Il generale Khalifa Hifter, l’artefice di un tentativo di golpe contro l’ex governo e ora vicino all’esecutivo di Tobruk, ha assicurato che continuerà a combattere i “terroristi”, che nel gergo dei suoi combattenti sarebbero tutti i suoi oppositori, e che vigilerà affinché non avvengano trasporti di armi e munizioni da parte dei rivali. Ha inoltre precisato che ogni violazione decreterà la fine del cessate-il-fuoco e che i suoi uomini hanno “il diritto di difendersi, se finiscono sotto il fuoco nemico”. Parole che per alcuni analisti gettano un’ombra sulla tenuta della tregua. D’altronde ci sono diverse fazioni armate in lotta in Libia, che controllano diverse porzioni di territorio.

A Misurata il cessate-il-fuoco dovrebbe essere rispettato. Lo ha garantito sabato Ahmed Hadiya, il comandate della milizia presente nella terza città libica, alleato di Lybia Dawn. Ma non è detto che accada lo stesso a Bengazi, teatro degli scontri più aspri degli ultimi mesi. Qui ci sono centinaia di combattenti legati al gruppo islamista Ansar al-Shariah, che fa parte di Lybia Dawn, ma è anche nelle liste delle organizzazioni terroristiche stilate da Stati Uniti e Onu, che combattono contro i gruppi fedeli al generale Hifter. Entrambe le parti potrebbero non sentirsi vincolate dal cessate-il-fuoco.

L’Onu ha esortato le parti a coordinarsi con la propria missione nel Paese, UNSMIL, e ha parlato di un “segnale incoraggiante” verso la pace.

Intanto, riferisce l’agenzia Reuters, l’Unione europea sta valutando la possibilità di imporre un embargo alle esportazioni petrolifere del Paese, la principale fonte di sostentamento della Libia e delle fazioni armate, che lottano per il controllo della produzione del greggio, crollata in maniera drastica negli ultimi tre anni: da 600mila del 2011 ai 300mila odierni. L’embargo servirebbe a fare pressione sulle parti belligeranti affinché si accordino per mettere fine alla crisi.

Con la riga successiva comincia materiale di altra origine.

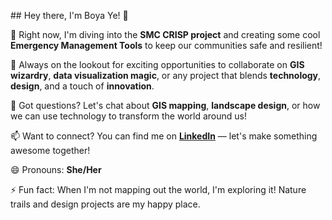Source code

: \## Hey there, I'm Boya Ye! 👋

🔭 Right now, I'm diving into the **SMC CRISP project** and creating some cool **Emergency Management Tools** to keep our communities safe and resilient!

👯 Always on the lookout for exciting opportunities to collaborate on **GIS wizardry**, **data visualization magic**, or any project that blends **technology**, **design**, and a touch of **innovation**.

💬 Got questions? Let's chat about **GIS mapping**, **landscape design**, or how we can use technology to transform the world around us!

📫 Want to connect? You can find me on **[LinkedIn](https://www.linkedin.com/in/boyaye/)** — let's make something awesome together!

😄 Pronouns: **She/Her**

⚡ Fun fact: When I'm not mapping out the world, I'm exploring it! Nature trails and design projects are my happy place.

<!--
**yeboya-ds/yeboya-ds** is a ✨ _special_ ✨ repository because its `README.md` (this file) appears on your GitHub profile.

Here are some ideas to get you started:

- 🔭 I’m currently working on ...
- 🌱 I’m currently learning ...
- 👯 I’m looking to collaborate on ...
- 🤔 I’m looking for help with ...
- 💬 Ask me about ...
- 📫 How to reach me: ...
- 😄 Pronouns: ...
- ⚡ Fun fact: ...
-->

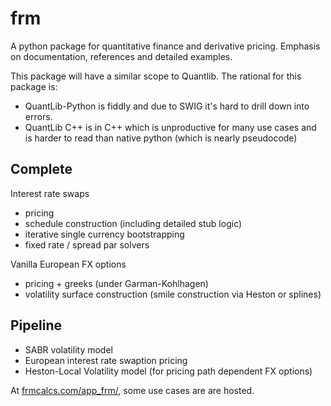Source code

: # frm

A python package for quantitative finance and derivative pricing.
Emphasis on documentation, references and detailed examples.

This package will have a similar scope to Quantlib. The rational for this package is:
- QuantLib-Python is fiddly and due to SWIG it's hard to drill down into errors. 
- QuantLib C++ is in C++ which is unproductive for many use cases and is harder to read than native python (which is nearly pseudocode) 

## Complete

Interest rate swaps
- pricing
- schedule construction (including detailed stub logic) 
- iterative single currency bootstrapping
- fixed rate / spread par solvers

Vanilla European FX options
- pricing + greeks (under Garman-Kohlhagen)
- volatility surface construction (smile construction via Heston or splines)  


## Pipeline
- SABR volatility model
- European interest rate swaption pricing
- Heston-Local Volatility model (for pricing path dependent FX options)



At <a href="https://www.frmcalcs.com/app_frm/" target="_blank">frmcalcs.com/app_frm/</a>, some use cases are are hosted.




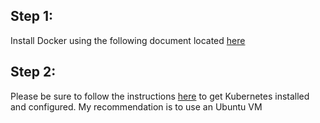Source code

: ## Step 1:
Install Docker using the following document located [here]()




## Step 2:
Please be sure to follow the instructions [here](../install_payloader_minikube.sh) to get Kubernetes installed and configured.  My recommendation is to use an Ubuntu VM

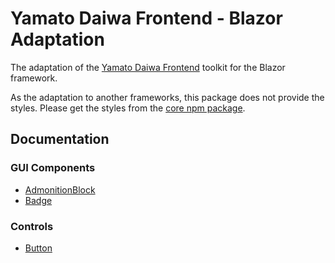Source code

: # Yamato Daiwa Frontend - Blazor Adaptation

The adaptation of the [Yamato Daiwa Frontend](https://frontend.yamato-daiwa.com/) 
  toolkit for the Blazor framework.

As the adaptation to another frameworks, this package does not provide the styles.
Please get the styles from the [core npm package](https://www.npmjs.com/package/@yamato-daiwa/frontend).


## Documentation
### GUI Components

* [AdmonitionBlock](https://frontend.yamato-daiwa.com/AdaptationsToJavaScriptFrameworks/Blazor/GUI_Components/Children/AdmonitionBlock/AdmonitionBlock-Blazor.english.html)
* [Badge](https://frontend.yamato-daiwa.com/AdaptationsToJavaScriptFrameworks/Blazor/GUI_Components/Children/Badge/Badge-Blazor.english.html)


### Controls

* [Button](https://frontend.yamato-daiwa.com/AdaptationsToJavaScriptFrameworks/Blazor/GUI_Components/Children/Controls/Buttons/Plain/Button-Blazor.english.html)
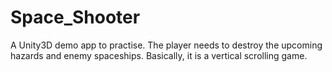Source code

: # Space_Shooter
A Unity3D demo app to practise. The player needs to destroy the upcoming hazards and enemy spaceships. Basically, it is a vertical scrolling game.

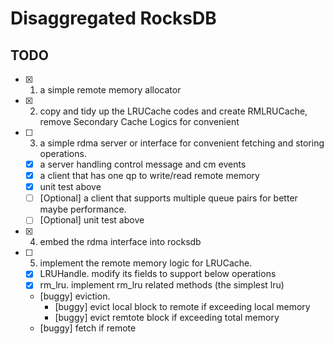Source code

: # Disaggregated RocksDB

## TODO

- [x] 1. a simple remote memory allocator
- [x] 2. copy and tidy up the LRUCache codes and create RMLRUCache, remove Secondary Cache Logics for convenient
- [ ] 3. a simple rdma server or interface for convenient fetching and storing operations.
  - [x] a server handling control message and cm events
  - [x] a client that has one qp to write/read remote memory 
  - [x] unit test above
  - [ ] [Optional] a client that supports multiple queue pairs for better maybe performance.
  - [ ] [Optional] unit test above
- [x] 4. embed the rdma interface into rocksdb
- [ ] 5. implement the remote memory logic for LRUCache.
  - [x] LRUHandle. modify its fields to support below operations
  - [x] rm_lru. implement rm_lru related methods (the simplest lru)
  - [buggy] eviction. 
    - [buggy] evict local block to remote if exceeding local memory
    - [buggy] evict remtote block if exceeding total memory
  - [buggy] fetch if remote

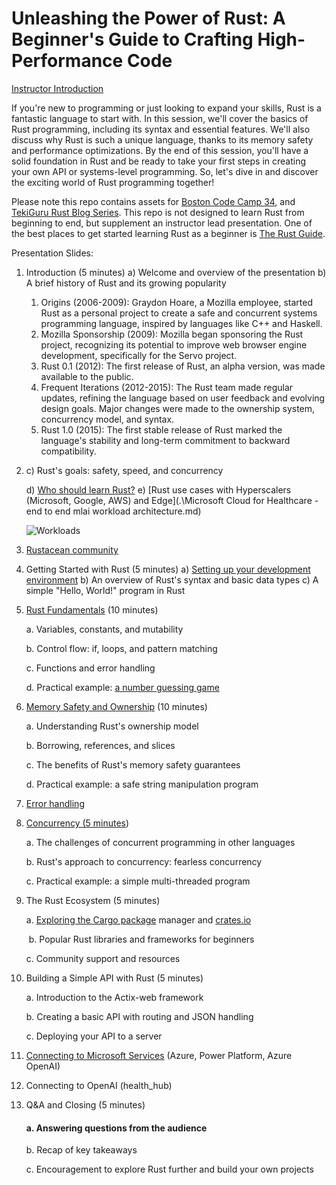 # Unleashing the Power of Rust: A Beginner's Guide to Crafting High-Performance Code

[Instructor Introduction](https://www.paulswider.com/)

If you're new to programming or just looking to expand your skills, Rust is a fantastic language to start with. In this session, we'll cover the basics of Rust programming, including its syntax and essential features. We'll also discuss why Rust is such a unique language, thanks to its memory safety and performance optimizations. By the end of this session, you'll have a solid foundation in Rust and be ready to take your first steps in creating your own API or systems-level programming. So, let's dive in and discover the exciting world of Rust programming together!

Please note this repo contains assets for [Boston Code Camp 34](https://www.bostoncodecamp.com/CC34/Sessions), and [TekiGuru Rust Blog Series](https://tekkigurus.com/). This repo is not designed to learn Rust from beginning to end, but supplement an instructor lead presentation. One of the best places to get started learning Rust as a beginner is [The Rust Guide](https://doc.rust-lang.org/book/ch00-00-introduction.html).

Presentation Slides:

1. Introduction (5 minutes) 
   a)	Welcome and overview of the presentation 
   b)	A brief history of Rust and its growing popularity 

   1.	Origins (2006-2009): Graydon Hoare, a Mozilla employee, started Rust as a personal project to create a safe and concurrent systems programming language, inspired by languages like C++ and Haskell.
   2.	Mozilla Sponsorship (2009): Mozilla began sponsoring the Rust project, recognizing its potential to improve web browser engine development, specifically for the Servo project.
   3.	Rust 0.1 (2012): The first release of Rust, an alpha version, was made available to the public.
   4.	Frequent Iterations (2012-2015): The Rust team made regular updates, refining the language based on user feedback and evolving design goals. Major changes were made to the ownership system, concurrency model, and syntax.
   5.	Rust 1.0 (2015): The first stable release of Rust marked the language's stability and long-term commitment to backward compatibility.

2. c)	Rust's goals: safety, speed, and concurrency 

   d)	[Who should learn Rust?](https://doc.rust-lang.org/book/ch00-00-introduction.html)
   e)	[Rust use cases with Hyperscalers (Microsoft, Google, AWS) and Edge](.\Microsoft Cloud for Healthcare - end to end mlai workload architecture.md)	

   ![Workloads](https://learn.microsoft.com/en-us/industry/healthcare/architecture/media/ra_healthcare_end-to-end_workloads_with_fhir_based_phi.png#lightbox)

   

3. [Rustacean community](https://rustacean-station.org/)

4. Getting Started with Rust (5 minutes) 
   a)	[Setting up your development environment](https://doc.rust-lang.org/book/ch01-01-installation.html) 
   b)	An overview of Rust's syntax and basic data types 
   c)	A simple "Hello, World!" program in Rust

5. [Rust Fundamentals](https://doc.rust-lang.org/book/ch03-00-common-programming-concepts.html) (10 minutes) 

   a. Variables, constants, and mutability 

   b. Control flow: if, loops, and pattern matching 

   c. Functions and error handling 

   d. Practical example: [a number guessing game](https://doc.rust-lang.org/book/ch02-00-guessing-game-tutorial.html)

1. [Memory Safety and Ownership](https://doc.rust-lang.org/book/ch04-01-what-is-ownership.html) (10 minutes) 

   a. Understanding Rust's ownership model 

   b. Borrowing, references, and slices 

   c. The benefits of Rust's memory safety guarantees 

   d. Practical example: a safe string manipulation program

2. [Error handling](https://doc.rust-lang.org/book/ch09-00-error-handling.html) 

3. [Concurrency (5 minutes](https://doc.rust-lang.org/book/ch16-00-concurrency.html)) 

   a. The challenges of concurrent programming in other languages 

   b. Rust's approach to concurrency: fearless concurrency 

   c. Practical example: a simple multi-threaded program

4. The Rust Ecosystem (5 minutes) 

   a. [Exploring the Cargo package](https://doc.rust-lang.org/book/ch14-00-more-about-cargo.html) manager and [crates.io](https://crates.io/) 

   ​	b. Popular Rust libraries and frameworks for beginners 

   c. Community support and resources

5. Building a Simple API with Rust (5 minutes) 

   a. Introduction to the Actix-web framework 

   b. Creating a basic API with routing and JSON handling 

   c. Deploying your API to a server

6. [Connecting to Microsoft Services](X:\code\rust_code_camp\rust-and-power-platform.md) (Azure, Power Platform, Azure OpenAI)

7. Connecting to OpenAI (health_hub)

8. Q&A and Closing (5 minutes) 

   #### a. Answering questions from the audience 

   b. Recap of key takeaways 

   c. Encouragement to explore Rust further and build your own projects

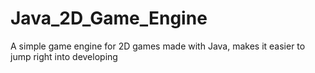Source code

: # Java_2D_Game_Engine
A simple game engine for 2D games made with Java, makes it easier to jump right into developing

Una misura più drastica, che l’UE prenderebbe in considerazione in caso di deterioramento della situazione, sarebbe il congelamento degli asset della Banca centrale libica all’estero.

Sul fronte umanitario la situazione resta drammatica. Il cessate-il-fuoco potrebbe dare l’occasione per l’apertura di un corridoio umanitario. La popolazione è stata duramente colpita dai combattimenti, ma anche dalla caduta delle esportazioni petrolifere. Secondo una fonte medica citata dal quotidiano libanese Al Akhbar, sarebbero circa seicento i morti negli scontri degli ultimi tre mesi a Bengazi. Gli sfollati sono decine di migliaia dalla scorsa estate e le strutture sanitarie sono al collasso. Elettricità, carburante e acqua potabile scarseggiano, mentre i prezzi dei beni alimentari sono aumentati.